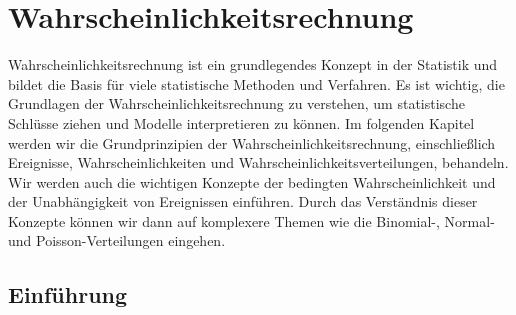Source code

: \chapter{Wahrscheinlichkeitsrechnung}
Wahrscheinlichkeitsrechnung ist ein grundlegendes Konzept in der Statistik und bildet die Basis für viele statistische Methoden und Verfahren.
Es ist wichtig, die Grundlagen der Wahrscheinlichkeitsrechnung zu verstehen, um statistische Schlüsse ziehen und Modelle interpretieren zu können.
Im folgenden Kapitel werden wir die Grundprinzipien der Wahrscheinlichkeitsrechnung, einschließlich Ereignisse, Wahrscheinlichkeiten und Wahrscheinlichkeitsverteilungen, behandeln.
Wir werden auch die wichtigen Konzepte der bedingten Wahrscheinlichkeit und der Unabhängigkeit von Ereignissen einführen.
Durch das Verständnis dieser Konzepte können wir dann auf komplexere Themen wie die Binomial-, Normal- und Poisson-Verteilungen eingehen.


\section{Einführung}

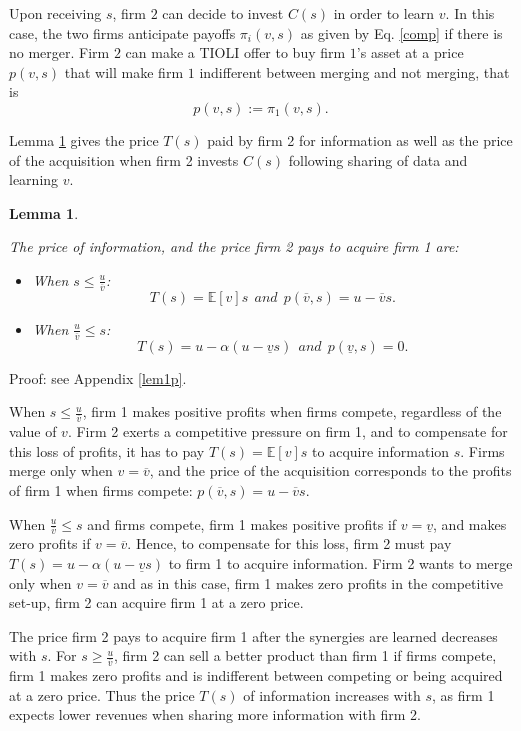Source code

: \documentclass[a4paper,leqno]{article}%
\newtheorem{lemma}{Lemma}
\newcommand{\E}{\mathbb E}
\renewcommand{\a}{\alpha}
\newcommand{\uv}{\underline{v}}
\newcommand{\ov}{\overline{v}}
\begin{document}
Upon receiving $s$, firm $2$ can decide to invest $C(s)$ in order to learn $v$. In this case, the two firms anticipate payoffs $\pi_i(v,s)$ as given by Eq. \eqref{comp} if there is no merger. Firm $2$ can make a TIOLI offer to buy firm $1$'s asset at a price $p(v,s)$ that will make firm $1$ indifferent between merging and not merging, that is 
%
\begin{equation}\label{merger-price}
    p(v,s):=\pi_1(v,s).  
\end{equation}
%

Lemma \ref{lem1} gives the price $T(s)$ paid by firm 2 for information as well as the price of the acquisition when firm 2 invests $C(s)$ following sharing of data and learning $v$.

\begin{lemma}~~\label{lem1}

The price of information, and the price firm 2 pays to acquire firm 1 are: 

\begin{itemize}
    \item When $s\leq \frac{u}{\ov}$:
    $$T(s)=\E[v]s~~and~~p(\ov,s)=u-\ov s.$$ 
    
    \item When $\frac{u}{\ov}\leq s$:
    $$T(s)=u-\a(u-\uv s)~~and~~p(\uv,s)=0.$$
 \end{itemize}

\end{lemma}

\noindent Proof: see Appendix \ref{lem1p}.

\noindent When $s\leq \frac{u}{\ov}$, firm 1 makes positive profits when firms compete, regardless of the value of $v$. Firm 2 exerts a competitive pressure on firm 1, and to compensate for this loss of profits, it has to pay $T(s)=\E[v]s$ to acquire information $s$. Firms merge only when $v=\ov$, and the price of the acquisition corresponds to the profits of firm 1 when firms compete: $p(\ov,s)=u-\ov s$.

When $\frac{u}{\ov}\leq s$ and firms compete, firm 1 makes positive profits if $v=\uv$, and makes zero profits if $v=\ov$. Hence, to compensate for this loss, firm 2 must pay $T(s)=u-\a(u-\uv s)$ to firm 1 to acquire information. Firm 2 wants to merge only when $v=\ov$ and as in this case, firm 1 makes zero profits in the competitive set-up, firm 2 can acquire firm 1 at a zero price.

The price firm 2 pays to acquire firm 1 after the synergies are learned decreases with $s$. For $s\geq\frac{u}{\ov}$, firm 2 can sell a better product than firm 1 if firms compete, firm 1 makes zero profits and is indifferent between competing or being acquired at a zero price. Thus the price $T(s)$ of information increases with $s$, as firm 1 expects lower revenues when sharing more information with firm 2.
\end{document}
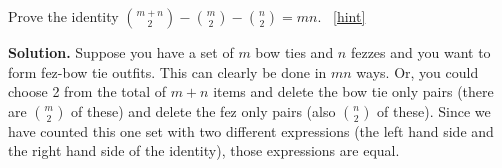 \documentclass{book}
\begin{document}
\setcounter{project}{95}
\addtocounter{project}{-1}
\begin{activity}[]\label{act-bowtiefez}
\hypertarget{p-721}{}%
Prove the identity \(\binom{m + n}{2} - \binom{m}{2} - \binom{n}{2} = mn\).%
~\hfill{\tiny\hyperlink{a-95}{[hint]}\hypertarget{q-95}{}}\par\smallskip%
\noindent\textbf{Solution.}\hypertarget{solution-69}{}\quad%
\hypertarget{p-723}{}%
Suppose you have a set of \(m\) bow ties and \(n\) fezzes and you want to form fez-bow tie outfits. This can clearly be done in \(mn\) ways. Or, you could choose 2 from the total of \(m + n\) items and delete the bow tie only pairs (there are \(\binom{m}{2}\) of these) and delete the fez only pairs (also \(\binom{n}{2}\) of these). Since we have counted this one set with two different expressions (the left hand side and the right hand side of the identity), those expressions are equal.%
\end{activity}
\end{document}
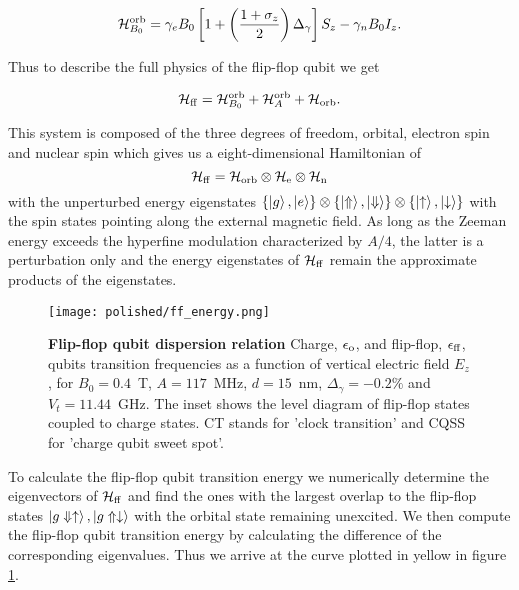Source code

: \begin{equation} \label{eq:H_Zeeman_orb}
\mathcal{H}_{B_0}^{\rm orb}=\gamma_e B_0\left[1+\left(\frac{1+\sigma_z}{2}\right)\Delta_\gamma\right]S_z - \gamma_n B_0 I_z.
\end{equation}

Thus to describe the full physics of the flip-flop qubit we get

\begin{equation} \label{eq:H_ff_ge}
\mathcal{H}_{\rm ff} = \mathcal{H}_{B_0}^{\rm orb} +\mathcal{H}_{A}^{\rm orb} + \mathcal{H}_{\rm orb}.
\end{equation}

This system is composed of the three degrees of freedom, orbital, electron spin and nuclear spin which gives us a eight-dimensional Hamiltonian of
\begin{equation}
\mathcal{H}_{\rm{ff}}=\mathcal{H}_{\rm{orb}}\otimes \mathcal{H}_{\rm{e}}\otimes \mathcal{H}_{\rm{n}}
\end{equation}
with the unperturbed energy eigenstates $\{\ket{g}, \ket{e}\} \otimes \{\ket{\Uparrow}, \ket{\Downarrow}\} \otimes  \{\ket{\uparrow}, \ket{\downarrow}\}$ with the spin states pointing along the external magnetic field. 
As long as the Zeeman energy exceeds the hyperfine modulation characterized by $A/4$, the latter is a perturbation only and the energy eigenstates of $\mathcal{H}_{\rm{ff}}$ remain the approximate products of the eigenstates. 

\begin{figure}[h]
	\centering
	\texttt{[image: polished/ff\_energy.png]}
	\caption[Flip-flop qubit dispersion relation]{\textbf{Flip-flop qubit dispersion relation} Charge, $\epsilon_{\rm o}$, and flip-flop, $\epsilon_{\rm ff}$, qubits transition frequencies as a function of vertical electric field $E_z$, for $B_0=0.4$~T, $A=117$~MHz, $d=15$~nm, $\Delta_\gamma=-0.2\%$ and $V_t=11.44$~GHz. The inset shows the level diagram of flip-flop states coupled to charge states. CT stands for 'clock transition' and CQSS for 'charge qubit sweet spot'.}
	\label{fig:ff_energy}
\end{figure}

To calculate the flip-flop qubit transition energy we numerically determine the eigenvectors of $\mathcal{H}_{\rm{ff}}$ and find the ones with the largest overlap to the flip-flop states $\ket{g \Downarrow \uparrow}, \ket{g\Uparrow\downarrow}$ with the orbital state remaining unexcited. We then  compute the flip-flop qubit transition energy by calculating the difference of the corresponding eigenvalues. Thus we arrive at the curve plotted in yellow in figure \ref{fig:ff_energy}.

● **EXERCISE**
The answer must be the entries above, printed exactly, with no pictures.

● **OUTPUT FOR THIS EXERCISE**
Source code

: \chapter{Wahrscheinlichkeitsrechnung}
Wahrscheinlichkeitsrechnung ist ein grundlegendes Konzept in der Statistik und bildet die Basis für viele statistische Methoden und Verfahren.
Es ist wichtig, die Grundlagen der Wahrscheinlichkeitsrechnung zu verstehen, um statistische Schlüsse ziehen und Modelle interpretieren zu können.
Im folgenden Kapitel werden wir die Grundprinzipien der Wahrscheinlichkeitsrechnung, einschließlich Ereignisse, Wahrscheinlichkeiten und Wahrscheinlichkeitsverteilungen, behandeln.
Wir werden auch die wichtigen Konzepte der bedingten Wahrscheinlichkeit und der Unabhängigkeit von Ereignissen einführen.
Durch das Verständnis dieser Konzepte können wir dann auf komplexere Themen wie die Binomial-, Normal- und Poisson-Verteilungen eingehen.


\section{Einführung}

Source code

: \documentclass[a4paper,leqno]{article}%
\newtheorem{lemma}{Lemma}
\newcommand{\E}{\mathbb E}
\renewcommand{\a}{\alpha}
\newcommand{\uv}{\underline{v}}
\newcommand{\ov}{\overline{v}}
\begin{document}
Upon receiving $s$, firm $2$ can decide to invest $C(s)$ in order to learn $v$. In this case, the two firms anticipate payoffs $\pi_i(v,s)$ as given by Eq. \eqref{comp} if there is no merger. Firm $2$ can make a TIOLI offer to buy firm $1$'s asset at a price $p(v,s)$ that will make firm $1$ indifferent between merging and not merging, that is 
%
\begin{equation}\label{merger-price}
    p(v,s):=\pi_1(v,s).  
\end{equation}
%

Lemma \ref{lem1} gives the price $T(s)$ paid by firm 2 for information as well as the price of the acquisition when firm 2 invests $C(s)$ following sharing of data and learning $v$.

\begin{lemma}~~\label{lem1}

The price of information, and the price firm 2 pays to acquire firm 1 are: 

\begin{itemize}
    \item When $s\leq \frac{u}{\ov}$:
    $$T(s)=\E[v]s~~and~~p(\ov,s)=u-\ov s.$$ 
    
    \item When $\frac{u}{\ov}\leq s$:
    $$T(s)=u-\a(u-\uv s)~~and~~p(\uv,s)=0.$$
 \end{itemize}

\end{lemma}

\noindent Proof: see Appendix \ref{lem1p}.

\noindent When $s\leq \frac{u}{\ov}$, firm 1 makes positive profits when firms compete, regardless of the value of $v$. Firm 2 exerts a competitive pressure on firm 1, and to compensate for this loss of profits, it has to pay $T(s)=\E[v]s$ to acquire information $s$. Firms merge only when $v=\ov$, and the price of the acquisition corresponds to the profits of firm 1 when firms compete: $p(\ov,s)=u-\ov s$.

When $\frac{u}{\ov}\leq s$ and firms compete, firm 1 makes positive profits if $v=\uv$, and makes zero profits if $v=\ov$. Hence, to compensate for this loss, firm 2 must pay $T(s)=u-\a(u-\uv s)$ to firm 1 to acquire information. Firm 2 wants to merge only when $v=\ov$ and as in this case, firm 1 makes zero profits in the competitive set-up, firm 2 can acquire firm 1 at a zero price.

The price firm 2 pays to acquire firm 1 after the synergies are learned decreases with $s$. For $s\geq\frac{u}{\ov}$, firm 2 can sell a better product than firm 1 if firms compete, firm 1 makes zero profits and is indifferent between competing or being acquired at a zero price. Thus the price $T(s)$ of information increases with $s$, as firm 1 expects lower revenues when sharing more information with firm 2.
\end{document}
 \documentclass{book}
\begin{document}
\setcounter{project}{95}
\addtocounter{project}{-1}
\begin{activity}[]\label{act-bowtiefez}
\hypertarget{p-721}{}%
Prove the identity \(\binom{m + n}{2} - \binom{m}{2} - \binom{n}{2} = mn\).%
~\hfill{\tiny\hyperlink{a-95}{[hint]}\hypertarget{q-95}{}}\par\smallskip%
\noindent\textbf{Solution.}\hypertarget{solution-69}{}\quad%
\hypertarget{p-723}{}%
Suppose you have a set of \(m\) bow ties and \(n\) fezzes and you want to form fez-bow tie outfits. This can clearly be done in \(mn\) ways. Or, you could choose 2 from the total of \(m + n\) items and delete the bow tie only pairs (there are \(\binom{m}{2}\) of these) and delete the fez only pairs (also \(\binom{n}{2}\) of these). Since we have counted this one set with two different expressions (the left hand side and the right hand side of the identity), those expressions are equal.%
\end{activity}
\end{document}
Source code

: \begin{equation} \label{eq:H_Zeeman_orb}
\mathcal{H}_{B_0}^{\rm orb}=\gamma_e B_0\left[1+\left(\frac{1+\sigma_z}{2}\right)\Delta_\gamma\right]S_z - \gamma_n B_0 I_z.
\end{equation}

Thus to describe the full physics of the flip-flop qubit we get

\begin{equation} \label{eq:H_ff_ge}
\mathcal{H}_{\rm ff} = \mathcal{H}_{B_0}^{\rm orb} +\mathcal{H}_{A}^{\rm orb} + \mathcal{H}_{\rm orb}.
\end{equation}

This system is composed of the three degrees of freedom, orbital, electron spin and nuclear spin which gives us a eight-dimensional Hamiltonian of
\begin{equation}
\mathcal{H}_{\rm{ff}}=\mathcal{H}_{\rm{orb}}\otimes \mathcal{H}_{\rm{e}}\otimes \mathcal{H}_{\rm{n}}
\end{equation}
with the unperturbed energy eigenstates $\{\ket{g}, \ket{e}\} \otimes \{\ket{\Uparrow}, \ket{\Downarrow}\} \otimes  \{\ket{\uparrow}, \ket{\downarrow}\}$ with the spin states pointing along the external magnetic field. 
As long as the Zeeman energy exceeds the hyperfine modulation characterized by $A/4$, the latter is a perturbation only and the energy eigenstates of $\mathcal{H}_{\rm{ff}}$ remain the approximate products of the eigenstates. 

\begin{figure}[h]
	\centering
	\texttt{[image: polished/ff\_energy.png]}
	\caption[Flip-flop qubit dispersion relation]{\textbf{Flip-flop qubit dispersion relation} Charge, $\epsilon_{\rm o}$, and flip-flop, $\epsilon_{\rm ff}$, qubits transition frequencies as a function of vertical electric field $E_z$, for $B_0=0.4$~T, $A=117$~MHz, $d=15$~nm, $\Delta_\gamma=-0.2\%$ and $V_t=11.44$~GHz. The inset shows the level diagram of flip-flop states coupled to charge states. CT stands for 'clock transition' and CQSS for 'charge qubit sweet spot'.}
	\label{fig:ff_energy}
\end{figure}

To calculate the flip-flop qubit transition energy we numerically determine the eigenvectors of $\mathcal{H}_{\rm{ff}}$ and find the ones with the largest overlap to the flip-flop states $\ket{g \Downarrow \uparrow}, \ket{g\Uparrow\downarrow}$ with the orbital state remaining unexcited. We then  compute the flip-flop qubit transition energy by calculating the difference of the corresponding eigenvalues. Thus we arrive at the curve plotted in yellow in figure \ref{fig:ff_energy}.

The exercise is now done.